David Allen has a new book - and while I much prefer his original Getting Things Done, I'm still enjoying reading this new one. Here are a few choice quotes:
You never know how much of your attention is being held captive by a physical space until you do a thorough job of purging it and notice how different you feel. I have a saying - "When in doubt, clean a drawer" - a sentiment that is also true for your car, your gold bag, your clothes closet, your toolshed, your desk drawers, your garden - whatever. ...
We accumulate all kinds of things that are functional when we obtain them, but they lose that functionality over time. When they reach that state, though, they don't throw themselves away. ... Your center desk drawer was the perfect place to keep ballpoint pen refills, as long as you had that pen, but you haven't had that pen for two years. ...
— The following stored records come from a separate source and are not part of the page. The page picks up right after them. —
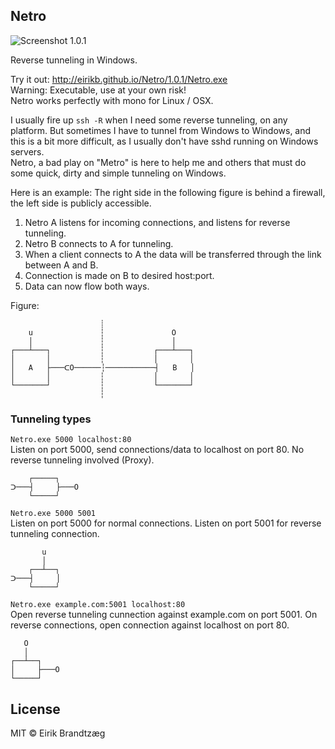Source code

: ﻿## Netro

![Screenshot 1.0.1](http://eirikb.github.io/Netro/1.0.1/screenshot.png)

Reverse tunneling in Windows. 

Try it out: http://eirikb.github.io/Netro/1.0.1/Netro.exe  
Warning: Executable, use at your own risk!  
Netro works perfectly with mono for Linux / OSX.

I usually fire up `ssh -R` when I need some reverse tunneling, on any platform.
But sometimes I have to tunnel from Windows to Windows, and this is a bit more difficult, as I usually don't have sshd running on Windows servers.  
Netro, a bad play on "Metro" is here to help me and others that must do some quick, dirty and simple tunneling on Windows.


Here is an example:
The right side in the following figure is behind a firewall, the left side is publicly accessible.

1.  Netro A listens for incoming connections, and listens for reverse tunneling.
2.  Netro B connects to A for tunneling.
3.  When a client connects to A the data will be transferred through the link between A and B.
4.  Connection is made on B to desired host:port.
5.  Data can now flow both ways.

Figure:

                        ┊
        u               ┆               O
        │               ┆               │ 
    ┌───┴───┐           ┆           ┌───┴───┐
    │       │           ┆           │       │
    │   A   ├───ᑕO──────┆───────────┤   B   │
    │       │           ┆           │       │
    └───────┘           ┆           └───────┘
                        ┆

 
### Tunneling types
 
 `Netro.exe 5000 localhost:80`  
 Listen on port 5000, send connections/data to localhost on port 80.
 No reverse tunneling involved (Proxy).
 
 
        ┌─────┐
    ᑐ───┤     ├───O
        └─────┘


`Netro.exe 5000 5001`  
Listen on port 5000 for normal connections. Listen on port 5001 for reverse tunneling connection.


           u
           │
        ┌──┴──┐
    ᑐ───┤     │
        └─────┘


`Netro.exe example.com:5001 localhost:80`  
Open reverse tunneling cunnection against example.com on port 5001.
On reverse connections, open connection against localhost on port 80.


       O
       │
    ┌──┴──┐
    │     ├───O
    └─────┘

## License

MIT © Eirik Brandtzæg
As strange as it may sound, if someone has a big pile of stuff in the corner of his office that he himself has defined as "stuff I don't want to deal with until some undetermined time in the future" and that's exactly where he's decided that kind of material belongs, he's organized. ...
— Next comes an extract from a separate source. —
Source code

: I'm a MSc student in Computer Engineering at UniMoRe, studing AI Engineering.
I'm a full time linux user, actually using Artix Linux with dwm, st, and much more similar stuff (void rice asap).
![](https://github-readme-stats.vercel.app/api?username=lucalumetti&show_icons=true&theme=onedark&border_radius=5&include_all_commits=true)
The steady growth of the organizational gear industry only reflects the hunger for gaining control of the huge volume of miscellany that people are collecting in their lives. All the plastic, wire, and wood boxes; all the trays, notebooks, folders, and desk accessories at least provide defining boundaries that help contain and separate stuff. But without a good underlying model for how and why to contain and separate what stuff, and for what purpose, shoppers still wander glassy-eyed down the aisles of the office supply and organizing stores, rather clueless as to what they really need.